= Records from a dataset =
* * *

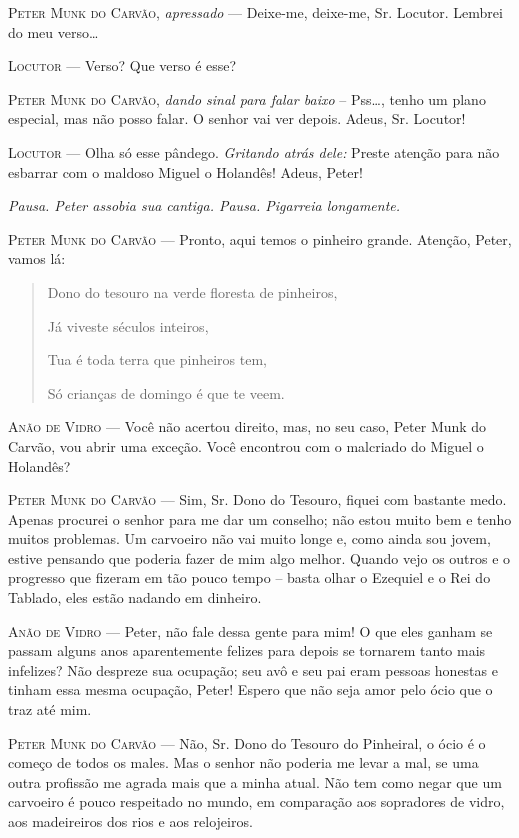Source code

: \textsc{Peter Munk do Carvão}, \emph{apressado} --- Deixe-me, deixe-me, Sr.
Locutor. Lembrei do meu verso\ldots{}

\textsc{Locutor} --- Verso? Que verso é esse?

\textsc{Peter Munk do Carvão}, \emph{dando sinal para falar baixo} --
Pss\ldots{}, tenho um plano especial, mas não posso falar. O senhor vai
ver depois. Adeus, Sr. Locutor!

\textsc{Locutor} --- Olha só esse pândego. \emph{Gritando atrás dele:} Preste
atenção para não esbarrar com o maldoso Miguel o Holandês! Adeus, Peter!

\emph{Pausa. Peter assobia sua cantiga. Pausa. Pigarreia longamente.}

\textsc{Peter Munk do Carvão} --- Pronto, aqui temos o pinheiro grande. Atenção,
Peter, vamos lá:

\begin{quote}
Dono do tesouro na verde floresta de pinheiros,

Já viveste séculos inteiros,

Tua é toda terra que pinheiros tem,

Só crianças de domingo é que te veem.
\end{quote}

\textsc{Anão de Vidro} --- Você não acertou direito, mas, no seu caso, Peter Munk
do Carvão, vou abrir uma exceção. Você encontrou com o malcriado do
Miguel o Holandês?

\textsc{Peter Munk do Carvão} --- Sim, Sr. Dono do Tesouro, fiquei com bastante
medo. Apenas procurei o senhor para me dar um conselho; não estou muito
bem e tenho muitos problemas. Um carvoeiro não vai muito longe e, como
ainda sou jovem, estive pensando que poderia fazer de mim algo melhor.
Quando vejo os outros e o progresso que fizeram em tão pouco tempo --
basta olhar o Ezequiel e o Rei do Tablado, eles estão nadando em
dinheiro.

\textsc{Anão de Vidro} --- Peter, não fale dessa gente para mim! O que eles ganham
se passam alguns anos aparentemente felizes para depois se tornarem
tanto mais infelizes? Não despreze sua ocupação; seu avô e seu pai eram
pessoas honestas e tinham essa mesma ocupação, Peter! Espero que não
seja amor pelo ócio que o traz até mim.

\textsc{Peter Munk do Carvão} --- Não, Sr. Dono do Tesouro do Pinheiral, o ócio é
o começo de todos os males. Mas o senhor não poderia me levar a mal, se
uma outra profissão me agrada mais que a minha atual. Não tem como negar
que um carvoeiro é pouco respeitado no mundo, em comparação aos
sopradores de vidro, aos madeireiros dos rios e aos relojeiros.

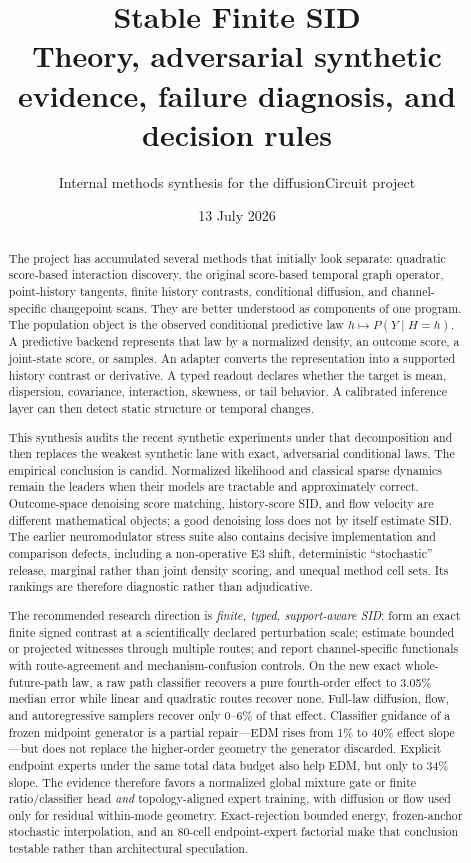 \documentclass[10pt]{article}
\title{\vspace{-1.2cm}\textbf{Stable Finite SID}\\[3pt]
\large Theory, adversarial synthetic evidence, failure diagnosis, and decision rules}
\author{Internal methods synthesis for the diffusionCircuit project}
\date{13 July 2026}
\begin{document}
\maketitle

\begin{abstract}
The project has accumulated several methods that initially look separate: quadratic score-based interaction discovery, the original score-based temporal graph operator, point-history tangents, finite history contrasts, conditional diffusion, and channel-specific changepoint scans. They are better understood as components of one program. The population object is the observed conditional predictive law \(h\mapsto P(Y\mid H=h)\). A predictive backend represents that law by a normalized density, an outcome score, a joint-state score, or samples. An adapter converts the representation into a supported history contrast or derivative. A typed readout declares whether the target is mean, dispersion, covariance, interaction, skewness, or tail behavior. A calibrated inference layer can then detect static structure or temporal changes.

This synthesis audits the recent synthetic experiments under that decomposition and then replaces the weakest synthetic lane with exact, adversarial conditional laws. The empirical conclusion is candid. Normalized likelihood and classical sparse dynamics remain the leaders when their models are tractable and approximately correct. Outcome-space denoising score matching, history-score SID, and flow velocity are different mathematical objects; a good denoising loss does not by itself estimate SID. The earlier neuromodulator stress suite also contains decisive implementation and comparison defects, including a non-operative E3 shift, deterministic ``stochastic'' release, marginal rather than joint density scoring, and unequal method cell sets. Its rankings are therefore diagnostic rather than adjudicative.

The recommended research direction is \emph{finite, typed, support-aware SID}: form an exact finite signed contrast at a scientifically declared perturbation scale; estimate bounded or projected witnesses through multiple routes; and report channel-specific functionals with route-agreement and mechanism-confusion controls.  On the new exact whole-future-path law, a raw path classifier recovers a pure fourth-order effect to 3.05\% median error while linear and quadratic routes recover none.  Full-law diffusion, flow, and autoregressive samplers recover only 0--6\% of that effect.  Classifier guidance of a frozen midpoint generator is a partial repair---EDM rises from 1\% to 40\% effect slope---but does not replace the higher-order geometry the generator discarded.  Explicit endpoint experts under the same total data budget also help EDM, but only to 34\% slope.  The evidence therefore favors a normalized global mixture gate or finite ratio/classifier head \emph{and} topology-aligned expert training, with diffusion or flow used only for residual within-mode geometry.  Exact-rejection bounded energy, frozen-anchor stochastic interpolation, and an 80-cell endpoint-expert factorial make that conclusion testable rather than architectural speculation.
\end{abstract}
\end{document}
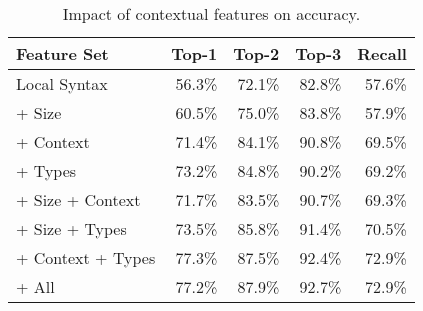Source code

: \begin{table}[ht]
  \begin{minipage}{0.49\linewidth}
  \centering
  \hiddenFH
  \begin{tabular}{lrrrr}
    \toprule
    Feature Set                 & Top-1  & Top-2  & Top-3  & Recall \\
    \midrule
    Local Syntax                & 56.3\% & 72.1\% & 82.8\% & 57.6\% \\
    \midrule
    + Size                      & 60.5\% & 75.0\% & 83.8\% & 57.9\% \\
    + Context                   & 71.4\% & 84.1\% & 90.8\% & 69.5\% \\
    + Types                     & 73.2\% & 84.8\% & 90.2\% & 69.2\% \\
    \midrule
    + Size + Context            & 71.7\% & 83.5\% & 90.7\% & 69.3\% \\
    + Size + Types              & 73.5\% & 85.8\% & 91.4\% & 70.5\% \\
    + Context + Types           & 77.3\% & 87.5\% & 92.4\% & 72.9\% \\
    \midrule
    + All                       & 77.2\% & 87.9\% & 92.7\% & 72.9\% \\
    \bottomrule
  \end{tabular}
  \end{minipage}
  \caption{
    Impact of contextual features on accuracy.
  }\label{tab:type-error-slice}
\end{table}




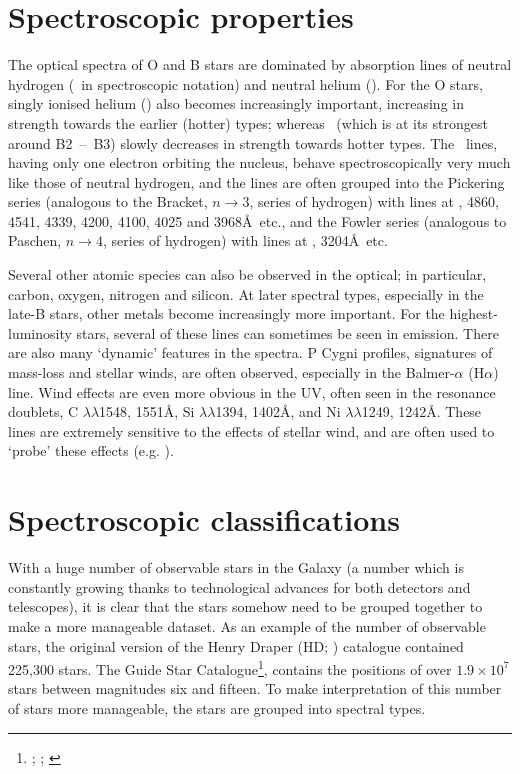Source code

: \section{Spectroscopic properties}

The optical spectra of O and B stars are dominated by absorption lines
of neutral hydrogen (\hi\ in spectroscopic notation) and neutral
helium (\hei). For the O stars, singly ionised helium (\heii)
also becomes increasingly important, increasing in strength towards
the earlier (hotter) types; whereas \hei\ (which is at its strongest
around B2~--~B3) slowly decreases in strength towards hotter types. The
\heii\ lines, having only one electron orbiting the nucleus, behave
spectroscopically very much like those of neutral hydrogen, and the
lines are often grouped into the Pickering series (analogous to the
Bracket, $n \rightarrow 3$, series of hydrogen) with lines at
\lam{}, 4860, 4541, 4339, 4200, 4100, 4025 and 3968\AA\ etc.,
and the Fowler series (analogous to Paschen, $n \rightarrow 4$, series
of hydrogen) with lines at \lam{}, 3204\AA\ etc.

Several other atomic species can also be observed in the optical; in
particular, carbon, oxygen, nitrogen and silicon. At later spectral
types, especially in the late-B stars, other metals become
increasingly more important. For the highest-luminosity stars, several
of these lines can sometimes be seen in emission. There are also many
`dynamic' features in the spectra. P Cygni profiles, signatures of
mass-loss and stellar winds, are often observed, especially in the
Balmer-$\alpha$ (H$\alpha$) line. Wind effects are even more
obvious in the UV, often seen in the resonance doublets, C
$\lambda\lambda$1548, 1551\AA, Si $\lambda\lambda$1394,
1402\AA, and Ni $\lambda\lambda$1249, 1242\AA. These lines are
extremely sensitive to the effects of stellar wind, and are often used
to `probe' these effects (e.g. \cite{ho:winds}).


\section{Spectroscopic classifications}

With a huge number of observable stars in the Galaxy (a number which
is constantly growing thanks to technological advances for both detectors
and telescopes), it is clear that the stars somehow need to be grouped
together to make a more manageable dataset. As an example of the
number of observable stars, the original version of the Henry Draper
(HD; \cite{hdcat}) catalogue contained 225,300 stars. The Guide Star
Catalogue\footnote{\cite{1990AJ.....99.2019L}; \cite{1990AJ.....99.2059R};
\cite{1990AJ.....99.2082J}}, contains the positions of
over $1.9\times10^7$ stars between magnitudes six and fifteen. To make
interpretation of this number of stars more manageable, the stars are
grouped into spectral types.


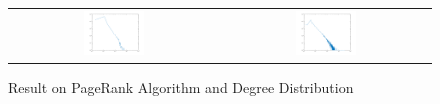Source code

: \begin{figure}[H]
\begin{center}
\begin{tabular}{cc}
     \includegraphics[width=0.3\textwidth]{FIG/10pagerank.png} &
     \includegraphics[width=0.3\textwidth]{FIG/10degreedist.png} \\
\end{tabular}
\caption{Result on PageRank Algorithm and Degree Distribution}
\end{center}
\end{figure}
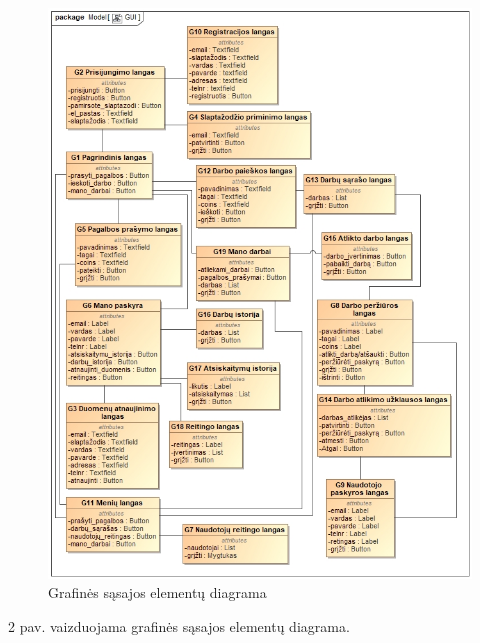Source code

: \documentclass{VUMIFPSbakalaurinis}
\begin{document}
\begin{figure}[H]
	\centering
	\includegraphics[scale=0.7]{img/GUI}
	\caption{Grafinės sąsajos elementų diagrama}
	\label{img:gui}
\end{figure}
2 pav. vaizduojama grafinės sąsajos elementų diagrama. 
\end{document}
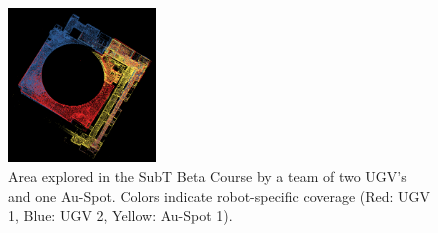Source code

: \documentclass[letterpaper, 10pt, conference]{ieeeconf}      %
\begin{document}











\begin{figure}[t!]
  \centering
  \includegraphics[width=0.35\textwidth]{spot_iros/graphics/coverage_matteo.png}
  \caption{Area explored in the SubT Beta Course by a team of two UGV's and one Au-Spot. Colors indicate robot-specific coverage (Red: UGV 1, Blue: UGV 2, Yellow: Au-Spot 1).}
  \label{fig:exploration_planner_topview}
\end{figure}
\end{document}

* * *

= EXERCISE PROMPT =
Wherever a line of the data holds "cite", copy that line.

= RESULT BELOW =
to `probe' these effects (e.g. \cite{ho:winds}).
(HD; \cite{hdcat}) catalogue contained 225,300 stars. The Guide Star
Catalogue\footnote{\cite{1990AJ.....99.2019L}; \cite{1990AJ.....99.2059R};
\cite{1990AJ.....99.2082J}}, contains the positions of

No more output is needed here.